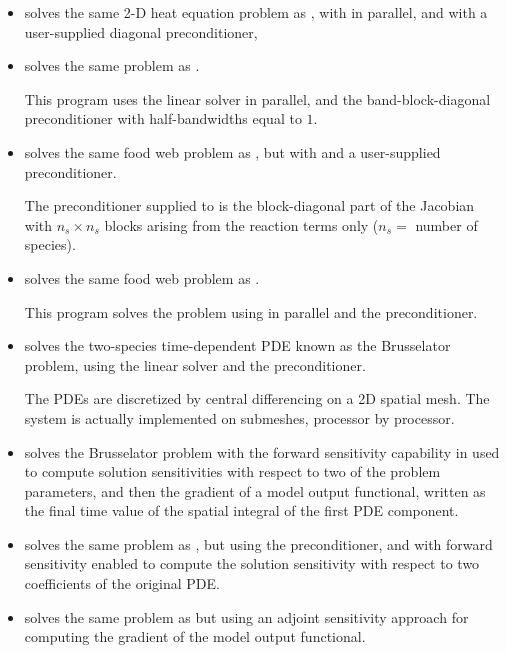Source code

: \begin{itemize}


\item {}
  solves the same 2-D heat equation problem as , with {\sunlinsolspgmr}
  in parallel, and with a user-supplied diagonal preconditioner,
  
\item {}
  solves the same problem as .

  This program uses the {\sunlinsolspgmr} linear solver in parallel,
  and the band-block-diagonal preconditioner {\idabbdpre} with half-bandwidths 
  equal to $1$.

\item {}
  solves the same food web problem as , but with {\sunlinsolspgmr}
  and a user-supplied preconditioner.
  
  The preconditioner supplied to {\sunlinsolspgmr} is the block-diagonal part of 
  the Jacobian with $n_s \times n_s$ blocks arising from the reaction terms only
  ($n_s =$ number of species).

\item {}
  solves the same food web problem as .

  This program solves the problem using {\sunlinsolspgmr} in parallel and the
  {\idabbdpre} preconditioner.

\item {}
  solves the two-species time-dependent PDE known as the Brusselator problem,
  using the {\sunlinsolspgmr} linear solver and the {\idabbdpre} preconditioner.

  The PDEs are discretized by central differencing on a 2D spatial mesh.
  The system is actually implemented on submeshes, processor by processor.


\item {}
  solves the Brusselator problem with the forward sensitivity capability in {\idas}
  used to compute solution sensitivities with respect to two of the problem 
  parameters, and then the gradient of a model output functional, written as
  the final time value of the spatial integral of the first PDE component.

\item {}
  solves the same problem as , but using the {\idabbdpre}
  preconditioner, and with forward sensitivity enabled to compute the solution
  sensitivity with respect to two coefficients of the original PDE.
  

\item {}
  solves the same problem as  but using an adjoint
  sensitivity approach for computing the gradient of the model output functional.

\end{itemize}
**********
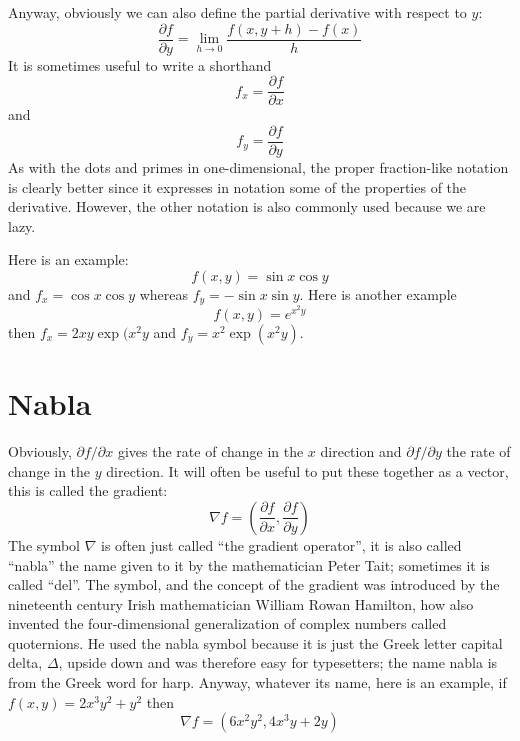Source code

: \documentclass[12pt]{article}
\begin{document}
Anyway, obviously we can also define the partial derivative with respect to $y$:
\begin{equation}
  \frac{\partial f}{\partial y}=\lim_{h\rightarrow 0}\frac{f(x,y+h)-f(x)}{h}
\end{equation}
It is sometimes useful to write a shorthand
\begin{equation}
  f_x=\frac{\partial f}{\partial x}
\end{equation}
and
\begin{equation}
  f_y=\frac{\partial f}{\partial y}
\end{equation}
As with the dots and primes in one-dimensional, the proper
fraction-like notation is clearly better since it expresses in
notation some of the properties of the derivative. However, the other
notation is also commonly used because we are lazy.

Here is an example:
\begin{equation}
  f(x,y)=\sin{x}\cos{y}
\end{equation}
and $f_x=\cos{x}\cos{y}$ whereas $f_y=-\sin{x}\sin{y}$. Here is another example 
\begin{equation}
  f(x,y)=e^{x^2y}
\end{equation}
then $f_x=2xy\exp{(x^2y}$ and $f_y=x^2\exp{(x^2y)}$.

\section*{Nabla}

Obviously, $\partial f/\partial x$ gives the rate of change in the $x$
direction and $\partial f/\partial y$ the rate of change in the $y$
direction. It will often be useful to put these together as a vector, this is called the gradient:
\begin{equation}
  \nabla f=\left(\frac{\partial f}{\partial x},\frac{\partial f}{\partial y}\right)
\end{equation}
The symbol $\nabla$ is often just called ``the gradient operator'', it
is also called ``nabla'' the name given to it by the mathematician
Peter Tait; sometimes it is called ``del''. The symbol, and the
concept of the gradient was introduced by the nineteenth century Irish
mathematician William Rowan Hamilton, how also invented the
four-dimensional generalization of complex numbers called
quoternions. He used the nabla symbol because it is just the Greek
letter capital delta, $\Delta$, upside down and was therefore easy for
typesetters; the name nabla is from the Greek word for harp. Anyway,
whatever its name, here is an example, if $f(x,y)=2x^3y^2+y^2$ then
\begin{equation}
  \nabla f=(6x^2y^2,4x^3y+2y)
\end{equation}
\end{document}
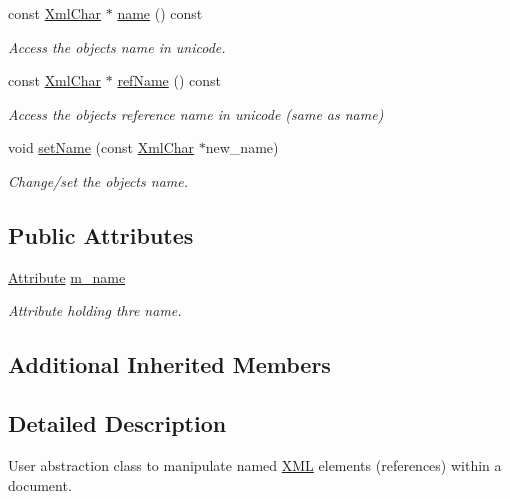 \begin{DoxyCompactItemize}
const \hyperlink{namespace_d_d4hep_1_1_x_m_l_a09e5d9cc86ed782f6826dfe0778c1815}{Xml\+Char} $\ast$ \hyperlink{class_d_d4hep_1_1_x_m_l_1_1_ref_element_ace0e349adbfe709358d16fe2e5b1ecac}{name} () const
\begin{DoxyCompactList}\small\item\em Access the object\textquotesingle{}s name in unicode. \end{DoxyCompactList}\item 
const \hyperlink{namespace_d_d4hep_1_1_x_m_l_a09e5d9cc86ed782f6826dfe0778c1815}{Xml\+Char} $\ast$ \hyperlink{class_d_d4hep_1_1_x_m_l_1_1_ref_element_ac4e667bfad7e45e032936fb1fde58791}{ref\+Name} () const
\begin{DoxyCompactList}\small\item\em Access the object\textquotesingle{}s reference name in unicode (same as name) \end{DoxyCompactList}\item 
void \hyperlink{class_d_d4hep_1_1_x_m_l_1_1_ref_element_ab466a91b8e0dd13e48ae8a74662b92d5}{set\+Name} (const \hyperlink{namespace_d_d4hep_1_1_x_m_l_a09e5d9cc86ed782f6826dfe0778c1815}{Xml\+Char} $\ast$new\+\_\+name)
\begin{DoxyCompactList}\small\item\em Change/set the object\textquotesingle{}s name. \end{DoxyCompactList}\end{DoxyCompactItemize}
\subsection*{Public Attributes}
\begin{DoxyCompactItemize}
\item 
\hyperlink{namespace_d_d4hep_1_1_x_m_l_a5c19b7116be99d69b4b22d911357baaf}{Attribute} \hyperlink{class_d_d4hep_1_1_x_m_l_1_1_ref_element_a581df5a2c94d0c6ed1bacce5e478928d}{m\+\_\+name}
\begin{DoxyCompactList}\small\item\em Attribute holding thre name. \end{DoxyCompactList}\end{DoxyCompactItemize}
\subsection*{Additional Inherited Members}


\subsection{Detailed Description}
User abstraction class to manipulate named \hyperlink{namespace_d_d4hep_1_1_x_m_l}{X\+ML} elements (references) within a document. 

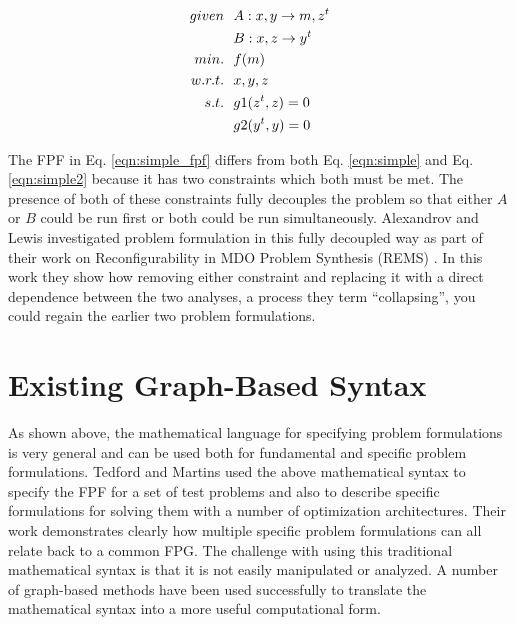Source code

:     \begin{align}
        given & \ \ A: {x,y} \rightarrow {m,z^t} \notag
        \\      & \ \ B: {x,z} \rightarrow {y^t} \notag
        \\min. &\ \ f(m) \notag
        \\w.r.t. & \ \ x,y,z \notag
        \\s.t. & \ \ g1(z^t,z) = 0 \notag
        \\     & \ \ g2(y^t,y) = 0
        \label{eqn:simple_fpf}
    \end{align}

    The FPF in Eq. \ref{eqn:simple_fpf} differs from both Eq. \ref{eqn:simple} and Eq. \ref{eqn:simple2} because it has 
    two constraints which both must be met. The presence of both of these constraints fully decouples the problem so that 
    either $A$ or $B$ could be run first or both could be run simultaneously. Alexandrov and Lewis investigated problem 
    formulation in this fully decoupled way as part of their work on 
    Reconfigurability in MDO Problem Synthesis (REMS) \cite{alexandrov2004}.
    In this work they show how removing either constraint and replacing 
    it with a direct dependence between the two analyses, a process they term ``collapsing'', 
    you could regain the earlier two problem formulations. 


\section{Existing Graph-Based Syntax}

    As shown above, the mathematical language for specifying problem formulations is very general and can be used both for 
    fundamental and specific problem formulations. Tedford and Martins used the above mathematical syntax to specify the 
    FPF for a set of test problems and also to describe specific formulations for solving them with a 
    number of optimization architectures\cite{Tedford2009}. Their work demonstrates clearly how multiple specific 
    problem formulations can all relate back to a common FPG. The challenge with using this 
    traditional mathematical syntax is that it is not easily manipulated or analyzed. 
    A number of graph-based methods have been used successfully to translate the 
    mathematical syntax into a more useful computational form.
**********
Assignment: Go through the material above, find each line with the string "often", and copy it.

Solution to this exercise:
direction. It will often be useful to put these together as a vector, this is called the gradient:
The symbol $\nabla$ is often just called ``the gradient operator'', it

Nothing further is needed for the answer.